Kein Purzelbaum, kein Spagat

Ein produktives Beispiel dafür liefert das finnische Schulsystem. Seit Jahren liegen die Finnen in PISA-Studien im Spitzenfeld. Ein Durchhaltevermögen, das großteils auch der sportlichen Kondition geschuldet ist. Das Erlernen von Koordination und Spaß an Bewegung sind Fixbestandteile im Lehrplan. Auch wird nicht erst in der Volksschule begonnen, sondern schon im Kindergarten wird mit speziellen Kinderprogrammen wie „Muuvit“ – das Lernen und Wohlbefinden miteinander verknüpft – gearbeitet. In Deutschland und der Schweiz wurde es ansatzweise übernommen, in Österreich bleibt das Streben nach der täglichen Turnstunde nur ein frommer Wunsch.
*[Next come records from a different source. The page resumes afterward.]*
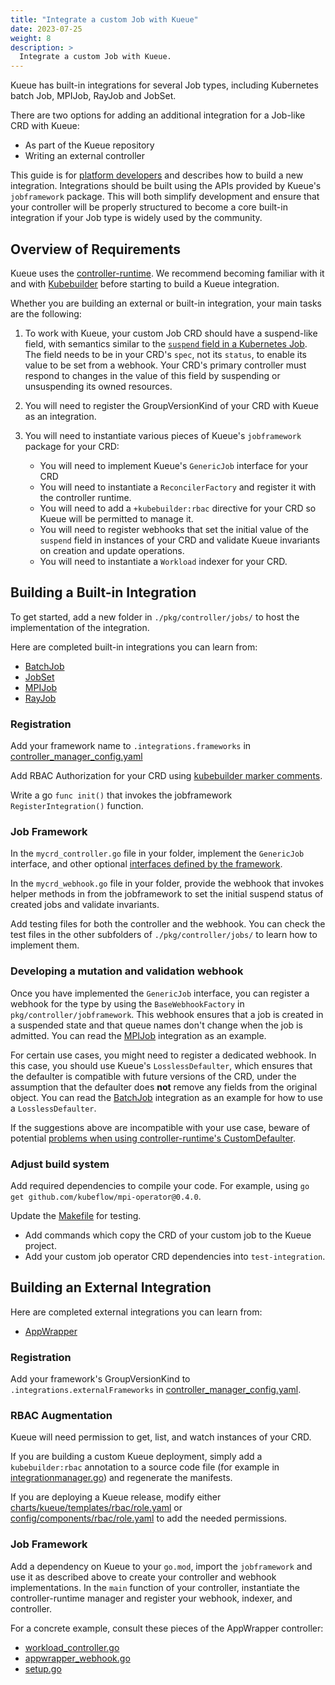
 ```yaml
---
title: "Integrate a custom Job with Kueue"
date: 2023-07-25
weight: 8
description: >
  Integrate a custom Job with Kueue.
---
```


Kueue has built-in integrations for several Job types, including
Kubernetes batch Job, MPIJob, RayJob and JobSet.

There are two options for adding an additional integration for a Job-like CRD with Kueue:
- As part of the Kueue repository
- Writing an external controller

This guide is for [platform developers](/docs/tasks#platform-developer) and describes how
to build a new integration. Integrations should be built using the APIs provided by
Kueue's `jobframework` package. This will both simplify development and ensure that
your controller will be properly structured to become a core built-in integration if your
Job type is widely used by the community.

## Overview of Requirements

Kueue uses the [controller-runtime](https://github.com/kubernetes-sigs/controller-runtime).
We recommend becoming familiar with it and with
[Kubebuilder](https://github.com/kubernetes-sigs/kubebuilder) before starting to build a Kueue integration.

Whether you are building an external or built-in integration, your main tasks are
the following:

1. To work with Kueue, your custom Job CRD should have a suspend-like
field, with semantics similar to the [`suspend` field in a Kubernetes
Job](https://kubernetes.io/docs/concepts/workloads/controllers/job/#suspending-a-job).
The field needs to be in your CRD's `spec`, not its `status`, to enable its
value to be set from a webhook. Your CRD's primary controller must respond to
changes in the value of this field by suspending or unsuspending its owned resources.

2. You will need to register the GroupVersionKind of your CRD with Kueue as
an integration.

3. You will need to instantiate various pieces of Kueue's `jobframework` package for
your CRD:
   - You will need to implement Kueue's `GenericJob` interface for your CRD
   - You will need to instantiate a `ReconcilerFactory` and register it with the controller runtime.
   - You will need to add a `+kubebuilder:rbac` directive for your CRD so Kueue will be permitted to manage it.
   - You will need to register webhooks that set the initial value of the `suspend` field in instances
     of your CRD and validate Kueue invariants on creation and update operations.
   - You will need to instantiate a `Workload` indexer for your CRD.

## Building a Built-in Integration

To get started, add a new folder in `./pkg/controller/jobs/` to host the implementation of the integration.

Here are completed built-in integrations you can learn from:
   - [BatchJob](https://github.com/kubernetes-sigs/kueue/tree/main/pkg/controller/jobs/job)
   - [JobSet](https://github.com/kubernetes-sigs/kueue/tree/main/pkg/controller/jobs/jobset)
   - [MPIJob](https://github.com/kubernetes-sigs/kueue/tree/main/pkg/controller/jobs/mpijob)
   - [RayJob](https://github.com/kubernetes-sigs/kueue/tree/main/pkg/controller/jobs/rayjob)

### Registration

Add your framework name to `.integrations.frameworks` in [controller_manager_config.yaml](https://github.com/kubernetes-sigs/kueue/blob/main/config/components/manager/controller_manager_config.yaml)

Add RBAC Authorization for your CRD using [kubebuilder marker comments](https://book.kubebuilder.io/reference/markers/rbac.html).

Write a go `func init()` that invokes the jobframework `RegisterIntegration()` function.

### Job Framework

In the `mycrd_controller.go` file in your folder, implement the `GenericJob` interface, and other optional [interfaces defined by the framework](https://github.com/kubernetes-sigs/kueue/blob/main/pkg/controller/jobframework/interface.go).

In the `mycrd_webhook.go` file in your folder, provide the webhook that invokes helper methods in from the jobframework to
set the initial suspend status of created jobs and validate invariants.

Add testing files for both the controller and the webhook.  You can check the test files in the other subfolders of `./pkg/controller/jobs/`
to learn how to implement them.

### Developing a mutation and validation webhook

Once you have implemented the `GenericJob` interface, you can register a webhook for the type by using
the `BaseWebhookFactory` in `pkg/controller/jobframework`. This webhook ensures that a job is created
in a suspended state and that queue names don't change when the job is admitted. You can read the
[MPIJob](https://github.com/kubernetes-sigs/kueue/tree/main/pkg/controller/jobs/mpijob) integration as an example.

For certain use cases, you might need to register a dedicated webhook. In this case, you should use
Kueue's `LosslessDefaulter`, which ensures that the defaulter is compatible with future versions of the
CRD, under the assumption that the defaulter does **not** remove any fields from the original object.
You can read the [BatchJob](https://github.com/kubernetes-sigs/kueue/tree/main/pkg/controller/jobs/job)
integration as an example for how to use a `LosslessDefaulter`.

If the suggestions above are incompatible with your use case, beware of potential
[problems when using controller-runtime's CustomDefaulter](https://groups.google.com/a/kubernetes.io/g/wg-batch/c/WAaabCuGCoY).

### Adjust build system

Add required dependencies to compile your code. For example, using `go get github.com/kubeflow/mpi-operator@0.4.0`.

Update the [Makefile](https://github.com/kubernetes-sigs/kueue/blob/main/Makefile) for testing.
   - Add commands which copy the CRD of your custom job to the Kueue project.
   - Add your custom job operator CRD dependencies into `test-integration`.

## Building an External Integration

Here are completed external integrations you can learn from:
   - [AppWrapper](https://github.com/project-codeflare/appwrapper)

### Registration

Add your framework's GroupVersionKind to `.integrations.externalFrameworks` in [controller_manager_config.yaml](
https://kueue.sigs.k8s.io/docs/installation/#install-a-custom-configured-released-version).

### RBAC Augmentation

Kueue will need permission to get, list, and watch instances of your CRD.

If you are building a custom Kueue deployment, simply add a `kubebuilder:rbac` annotation to a source code file
(for example in [integrationmanager.go](https://github.com/kubernetes-sigs/kueue/blob/main/pkg/controller/jobframework/integrationmanager.go)) and regenerate the manifests.

If you are deploying a Kueue release, modify either
[charts/kueue/templates/rbac/role.yaml](https://github.com/kubernetes-sigs/kueue/blob/main/charts/kueue/templates/rbac/role.yaml)
or [config/components/rbac/role.yaml](https://github.com/kubernetes-sigs/kueue/blob/main/config/components/rbac/role.yaml)
to add the needed permissions.

### Job Framework

Add a dependency on Kueue to your `go.mod`, import the `jobframework` and use it as described above to
create your controller and webhook implementations. In the `main` function of your controller, instantiate the controller-runtime manager
and register your webhook, indexer, and controller.

For a concrete example, consult these pieces of the AppWrapper controller:
   - [workload_controller.go](https://github.com/project-codeflare/appwrapper/blob/main/internal/controller/workload/workload_controller.go)
   - [appwrapper_webhook.go](https://github.com/project-codeflare/appwrapper/blob/main/internal/webhook/appwrapper_webhook.go)
   - [setup.go](https://github.com/project-codeflare/appwrapper/blob/main/pkg/controller/setup.go)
Im Rahmen der „Fit für Österreich“-Welle läuft das für Kinder besonders geeignete „Ugotchi“-Projekt. 45.000 Kinder folgten bereits dem Ruf des „gelben Kükens“, um Sport auszuüben. Was dem Bildungswesen allerdings weiterhin fehlt, ist der Schulterschluss aller Beteiligten. Wer aber keinen Purzelbaum mehr beherrscht, der schafft auch keinen Spagat.

Auf einen Blick

Österreichs Schulkinder bewegen sich zu wenig. Es gibt zu wenig Turnstunden, die Vernetzung zwischen Schulen und Vereinen ist lückenhaft. Auch fehlen Fachkräfte, die Spaß am Sport vermitteln. Eine IPAS-Studie lieferte alarmierende Ergebnisse. 19 Prozent aller niederösterreichischen Schüler sind übergewichtig, die Hälfte davon adipös.